Activity — How many of the lines below contain "label"? Reply with only that figure.

[Stored items]
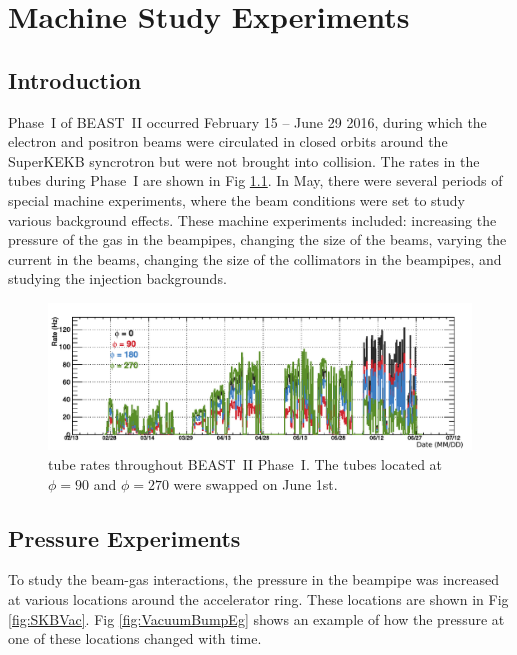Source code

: 


\chapter{Machine Study Experiments}
\label{chap:machStudies}

\section{Introduction}

	Phase~I of BEAST~II occurred February 15 -- June 29 2016, during which the electron and positron beams were circulated in closed orbits around the SuperKEKB syncrotron but were not brought into collision. The rates in the \he tubes during Phase~I are shown in Fig \ref{fig:RateAll}.  In May, there were several periods of special machine experiments, where the beam conditions were set to study various background effects. These machine experiments included:  increasing the pressure of the gas in the beampipes, changing the size of the beams, varying the current in the beams, changing the size of the collimators in the beampipes, and studying the injection backgrounds.



\begin{figure}[htb]
	\centerfloat
		\includegraphics[trim={0 0 0 0.3cm},clip, width=\textwidth]{images/Rate_AllPhaseI}
	\caption[\He tube rates throughout BEAST~II Phase~I]{\He tube rates throughout BEAST~II Phase~I. The tubes located at $\phi=90$ and $\phi=270$ were swapped on June 1st.}	
	\label{fig:RateAll}
\end{figure}




\section{Pressure Experiments}


	To study the beam-gas interactions, the pressure in the beampipe was increased at various locations around the accelerator ring. These locations are shown in Fig \ref{fig:SKBVac}. Fig \ref{fig:VacuumBumpEg} shows an example of how the pressure at one of these locations changed with time.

Answer to the problem — 2